Escrito em castelhano e traduzido ao alemão.
Novela em 74 páginas.
Retrato em branco e preto
Copyright r Genoveva Serra Caselles, 2007

Reservados todos os direitos.

Deposito legal V- 909 - 2007
Pedreguer, Junho 1989

Tradução, desenho da coberta e ilustrações:
Klaus-Dieter Zorn

     A juventude, a beleza e a riqueza costumam parecer-nos uma herança que promete com garantia passar uma vida com plenitude e felizmente.

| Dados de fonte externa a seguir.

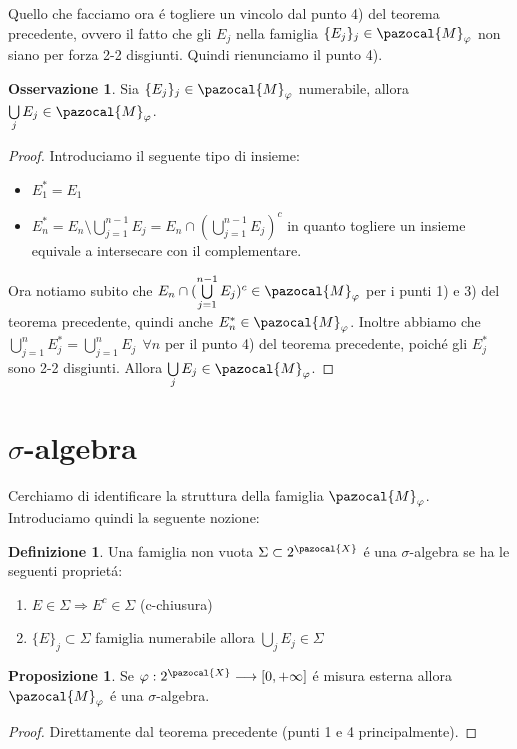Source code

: \documentclass[11pt,a4paper]{report}
\theoremstyle{plain}
\theoremstyle{definition}
\newtheorem{defn}[thm]{Definizione} %
\newtheorem{prop}[thm]{Proposizione} %
\newtheorem{oss}[thm]{Osservazione} %
\newcommand{\M}{\pazocal{M}_\varphi}
\newcommand{\X}{\pazocal{X}}
\begin{document}
Quello che facciamo ora \'e togliere un vincolo dal punto 4) del teorema precedente, ovvero il fatto che gli $E_j$ nella famiglia $\{E_j\}_j \in \M$ non siano per forza 2-2 disgiunti. Quindi rienunciamo il punto 4).

\begin{oss}
	Sia $\{E_j\}_j \in \M$ numerabile, allora $\bigcup\limits_jE_j \in \M$.
\begin{proof}
Introduciamo il seguente tipo di insieme:
\begin{itemize}
	\item $E_1^* = E_1$
	\item $E_n^* = E_n \setminus \bigcup\limits_{j=1}^{n-1}E_j = E_n \cap (\bigcup\limits_{j=1}^{n-1}E_j)^c$ in quanto togliere un insieme equivale a intersecare con il complementare.
\end{itemize}
Ora notiamo subito che $E_n \cap (\bigcup\limits_{j=1}^{n-1}E_j)^c \in \M$ per i punti 1) e 3) del teorema precedente, quindi anche $E_n^* \in \M$. Inoltre abbiamo che $\bigcup\limits_{j=1}^{n}E_j^* = \bigcup\limits_{j=1}^{n}E_j\ \  \forall n$ per il punto 4) del teorema precedente, poich\'e gli $E_j^*$ sono 2-2 disgiunti. Allora $\bigcup\limits_jE_j \in \M$.
\end{proof}
\end{oss}

\section{$\sigma$-algebra}
Cerchiamo di identificare la struttura della famiglia $\M$. Introduciamo quindi la seguente nozione:
\begin{defn}
	Una famiglia non vuota $\Sigma \subset 2^\X$ \'e una $\sigma$-algebra se ha le seguenti propriet\'a:
	\begin{enumerate}
		\item $E \in \Sigma \Rightarrow E^c \in \Sigma$ (c-chiusura)
		\item $\{E\}_j \subset \Sigma$ famiglia numerabile allora $\bigcup\limits_jE_j \in \Sigma$
	\end{enumerate}
\end{defn}

\begin{prop}
	Se $\varphi : 2^\X \longrightarrow [0,+\infty]$ \'e misura esterna allora $\M$ \'e una $\sigma$-algebra.
\begin{proof}
	Direttamente dal teorema precedente (punti 1 e 4 principalmente).
\end{proof}
\end{prop}
\end{document}
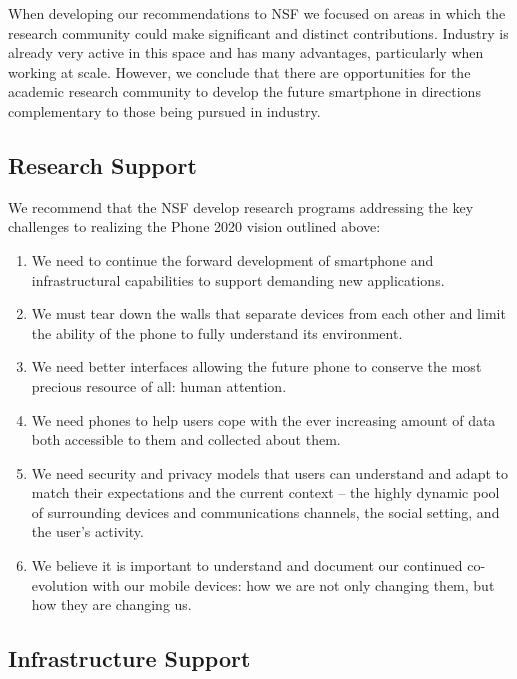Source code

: When developing our recommendations to NSF we focused on areas in which the
research community could make significant and distinct contributions.
Industry is already very active in this space and has many advantages,
particularly when working at scale. However, we conclude that there are
opportunities for the academic research community to develop the future
smartphone in directions complementary to those being pursued in industry.

\subsection{Research Support}

We recommend that the NSF develop research programs addressing the key
challenges to realizing the Phone 2020 vision outlined above:

\begin{enumerate}

\item We need to continue the forward development of smartphone and
infrastructural capabilities to support demanding new applications.

\item We must tear down the walls that separate devices from each other and
limit the ability of the phone to fully understand its environment.

\item We need better interfaces allowing the future phone to conserve the
most precious resource of all: human attention.

\item We need phones to help users cope with the ever increasing amount of
data both accessible to them and collected about them.

\item We need security and privacy models that users can understand and adapt
to match their expectations and the current context – the highly dynamic pool
of surrounding devices and communications channels, the social setting, and
the user’s activity. 

\item We believe it is important to understand and document our continued
co-evolution with our mobile devices: how we are not only changing them, but
how they are changing us.

\end{enumerate}

\subsection{Infrastructure Support}

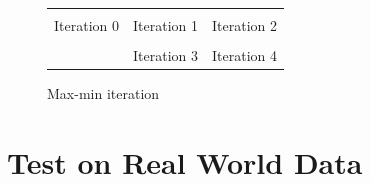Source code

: \documentclass{llncs}
\begin{document}
\begin{figure}[h]
    \centering
    \begin{tabular}{lll}
          &  &  \\
         \hspace*{2em} Iteration 0 & \hspace*{2em} Iteration 1  &\hspace*{2em} Iteration 2 \\
     &  & \\
         & \hspace*{2em} Iteration 3 &\hspace*{2em} Iteration 4 \\
    \end{tabular}
    
    \caption{Max-min iteration}
    \label{fig:maxmin}
\end{figure}



\section{Test on Real World Data}


\end{document}
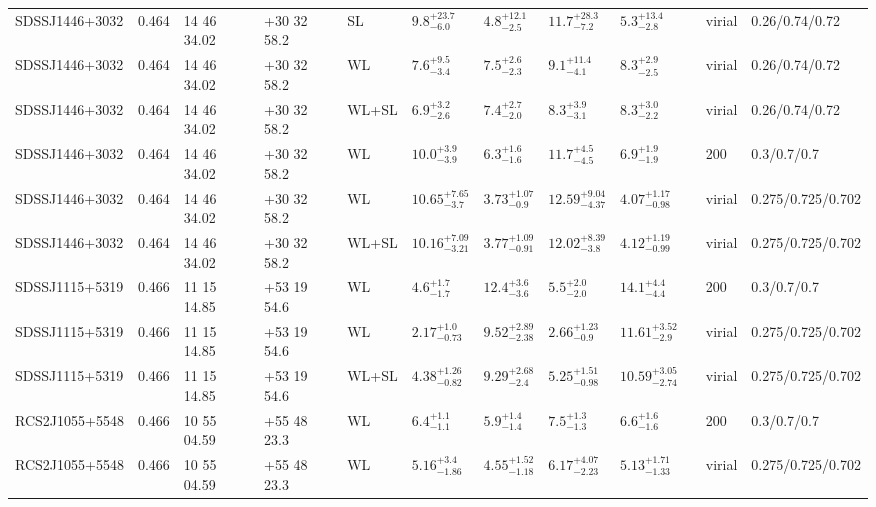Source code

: \begin{landscape}
\begin{center}
{\begin{longtable}{llllllllllll}
SDSSJ1446+3032 & 0.464 & 14 46 34.02 & +30 32 58.2 & SL & ${9.8}^{+23.7}_{-6.0}$ & ${4.8}^{+12.1}_{-2.5}$ & ${11.7}^{+28.3}_{-7.2}$ & ${5.3}^{+13.4}_{-2.8}$ & \citet{OG09.1} & virial & 0.26/0.74/0.72 \\
SDSSJ1446+3032 & 0.464 & 14 46 34.02 & +30 32 58.2 & WL & ${7.6}^{+9.5}_{-3.4}$ & ${7.5}^{+2.6}_{-2.3}$ & ${9.1}^{+11.4}_{-4.1}$ & ${8.3}^{+2.9}_{-2.5}$ & \citet{OG09.1} & virial & 0.26/0.74/0.72 \\
SDSSJ1446+3032 & 0.464 & 14 46 34.02 & +30 32 58.2 & WL+SL & ${6.9}^{+3.2}_{-2.6}$ & ${7.4}^{+2.7}_{-2.0}$ & ${8.3}^{+3.9}_{-3.1}$ & ${8.3}^{+3.0}_{-2.2}$ & \citet{OG09.1} & virial & 0.26/0.74/0.72 \\
SDSSJ1446+3032 & 0.464 & 14 46 34.02 & +30 32 58.2 & WL & ${10.0}^{+3.9}_{-3.9}$ & ${6.3}^{+1.6}_{-1.6}$ & ${11.7}^{+4.5}_{-4.5}$ & ${6.9}^{+1.9}_{-1.9}$ & \citet{SE14.1} & 200 & 0.3/0.7/0.7 \\
SDSSJ1446+3032 & 0.464 & 14 46 34.02 & +30 32 58.2 & WL & ${10.65}^{+7.65}_{-3.7}$ & ${3.73}^{+1.07}_{-0.9}$ & ${12.59}^{+9.04}_{-4.37}$ & ${4.07}^{+1.17}_{-0.98}$ & \citet{OG12.1} & virial & 0.275/0.725/0.702 \\
SDSSJ1446+3032 & 0.464 & 14 46 34.02 & +30 32 58.2 & WL+SL & ${10.16}^{+7.09}_{-3.21}$ & ${3.77}^{+1.09}_{-0.91}$ & ${12.02}^{+8.39}_{-3.8}$ & ${4.12}^{+1.19}_{-0.99}$ & \citet{OG12.1} & virial & 0.275/0.725/0.702 \\
SDSSJ1115+5319 & 0.466 & 11 15 14.85 & +53 19 54.6 & WL & ${4.6}^{+1.7}_{-1.7}$ & ${12.4}^{+3.6}_{-3.6}$ & ${5.5}^{+2.0}_{-2.0}$ & ${14.1}^{+4.4}_{-4.4}$ & \citet{SE14.1} & 200 & 0.3/0.7/0.7 \\
SDSSJ1115+5319 & 0.466 & 11 15 14.85 & +53 19 54.6 & WL & ${2.17}^{+1.0}_{-0.73}$ & ${9.52}^{+2.89}_{-2.38}$ & ${2.66}^{+1.23}_{-0.9}$ & ${11.61}^{+3.52}_{-2.9}$ & \citet{OG12.1} & virial & 0.275/0.725/0.702 \\
SDSSJ1115+5319 & 0.466 & 11 15 14.85 & +53 19 54.6 & WL+SL & ${4.38}^{+1.26}_{-0.82}$ & ${9.29}^{+2.68}_{-2.4}$ & ${5.25}^{+1.51}_{-0.98}$ & ${10.59}^{+3.05}_{-2.74}$ & \citet{OG12.1} & virial & 0.275/0.725/0.702 \\
RCS2J1055+5548 & 0.466 & 10 55 04.59 & +55 48 23.3 & WL & ${6.4}^{+1.1}_{-1.1}$ & ${5.9}^{+1.4}_{-1.4}$ & ${7.5}^{+1.3}_{-1.3}$ & ${6.6}^{+1.6}_{-1.6}$ & \citet{SE14.1} & 200 & 0.3/0.7/0.7 \\
RCS2J1055+5548 & 0.466 & 10 55 04.59 & +55 48 23.3 & WL & ${5.16}^{+3.4}_{-1.86}$ & ${4.55}^{+1.52}_{-1.18}$ & ${6.17}^{+4.07}_{-2.23}$ & ${5.13}^{+1.71}_{-1.33}$ & \citet{OG12.1} & virial & 0.275/0.725/0.702 \\

\end{longtable}}
\end{center}
\end{landscape}
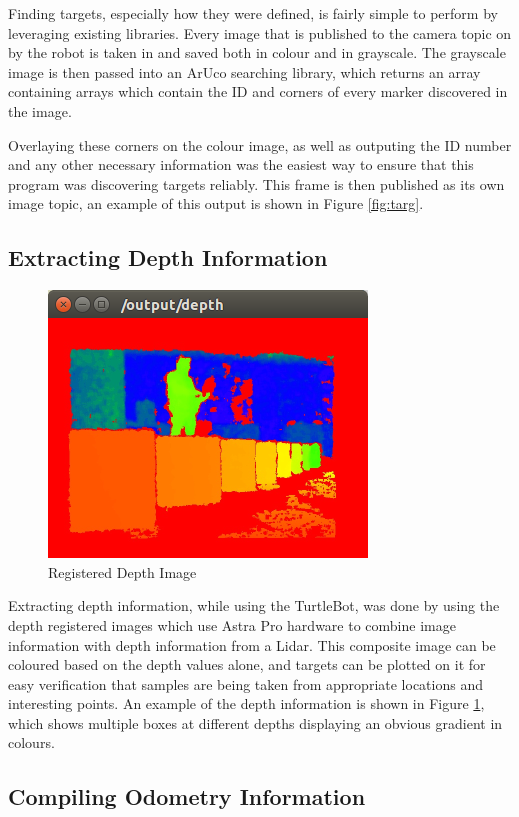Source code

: \documentclass{article}[12]
\begin{document}
Finding targets, especially how they were defined, is fairly simple to perform by leveraging existing libraries. Every image that is published to the camera topic on by the robot is taken in and saved both in colour and in grayscale. The grayscale image is then passed into an ArUco searching library, which returns an array containing arrays which contain the ID and corners of every marker discovered in the image.

Overlaying these corners on the colour image, as well as outputing the ID number and any other necessary information was the easiest way to ensure that this program was discovering targets reliably. This frame is then published as its own image topic, an example of this output is shown in Figure \ref{fig:targ}.

\subsection{Extracting Depth Information}

\begin{figure}[H]
	\centering
	\includegraphics[width=0.45\linewidth]{verificationDepth}
	\caption{Registered Depth Image}
	\label{fig:deeeeeeeeeeeeeeeeeeeeeeeeeeeeeeeeeeeeeeeeeeeeeeeeeeeeeep}
\end{figure}

Extracting depth information, while using the TurtleBot, was done by using the depth registered images which use Astra Pro hardware to combine image information with depth information from a Lidar. This composite image can be coloured based on the depth values alone, and targets can be plotted on it for easy verification that samples are being taken from appropriate locations and interesting points. An example of the depth information is shown in Figure \ref{fig:deeeeeeeeeeeeeeeeeeeeeeeeeeeeeeeeeeeeeeeeeeeeeeeeeeeeeep}, which shows multiple boxes at different depths displaying an obvious gradient in colours.

\subsection{Compiling Odometry Information}
\end{document}
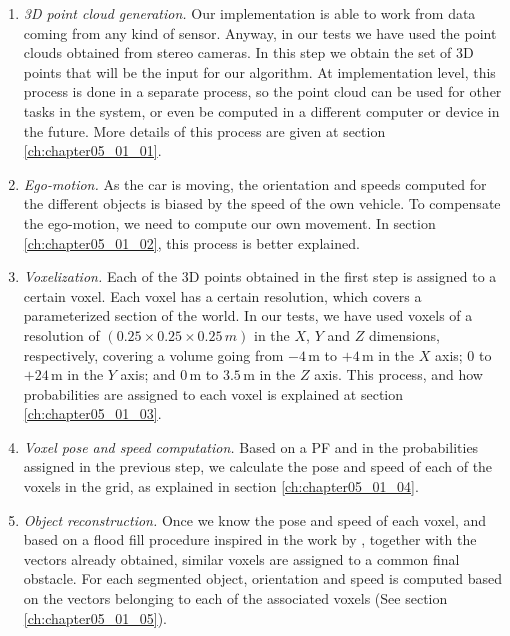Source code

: \begin{enumerate}
 \item \emph{3D point cloud generation.} Our implementation is able to work from data coming from any kind of sensor. Anyway, in our tests we have used the point clouds obtained from stereo cameras. In this step we obtain the set of 3D points that will be the input for our algorithm. At implementation level, this process is done in a separate process, so the point cloud can be used for other tasks in the system, or even be computed in a different computer or device in the future. More details of this process are given at section \ref{ch:chapter05_01_01}.
 \item \emph{Ego-motion.} As the car is moving, the orientation and speeds computed for the different objects is biased by the speed of the own vehicle. To compensate the ego-motion, we need to compute our own movement. In section \ref{ch:chapter05_01_02}, this process is better explained.
 \item \emph{Voxelization.} Each of the 3D points obtained in the first step is assigned to a certain voxel. Each voxel has a certain resolution, which covers a parameterized section of the world. In our tests, we have used voxels of a resolution of $(0.25\times0.25\times0.25\,m)$ in the $X$, $Y$ and $Z$ dimensions, respectively, covering a volume going from $-4$\,m to $+4$\,m in the $X$ axis; $0$ to $+24$\,m in the $Y$ axis; and $0$\,m to $3.5$\,m in the $Z$ axis. This process, and how probabilities are assigned to each voxel is explained at section \ref{ch:chapter05_01_03}.
 \item \emph{Voxel pose and speed computation.} Based on a \ac{PF} and in the probabilities assigned in the previous step, we calculate the pose and speed of each of the voxels in the grid, as explained in section \ref{ch:chapter05_01_04}.
 \item \emph{Object reconstruction.} Once we know the pose and speed of each voxel, and based on a flood fill procedure inspired in the work by \cite{broggi2013}, together with the vectors already obtained, similar voxels are assigned to a common final obstacle. For each segmented object, orientation and speed is computed based on the vectors belonging to each of the associated voxels (See section \ref{ch:chapter05_01_05}).
\end{enumerate}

Ao menos isto se espera para uma garota como é a protagonista desta novela.

     Em seu retrato em branco e preto, a autora introduz-nos neste mundo negro, oculto e com ausência de brilho, fala-nos de uma herança mais poderosa e mais arraigada cujos valores só pode legar uma mãe a sua filha.

     A observância estrita da filosofia maternal "de não casar com a pessoa que se ama" potenciada pela morte precoz desta e a não- obediência a sua voz interna lançam a Magui num conflito existencial do qual não consegue sair.

     Uma viagem angustioso através de um cérebro cujo razonamiento esta manejado por forças irracionais que leva ao pior desvincule imaginable.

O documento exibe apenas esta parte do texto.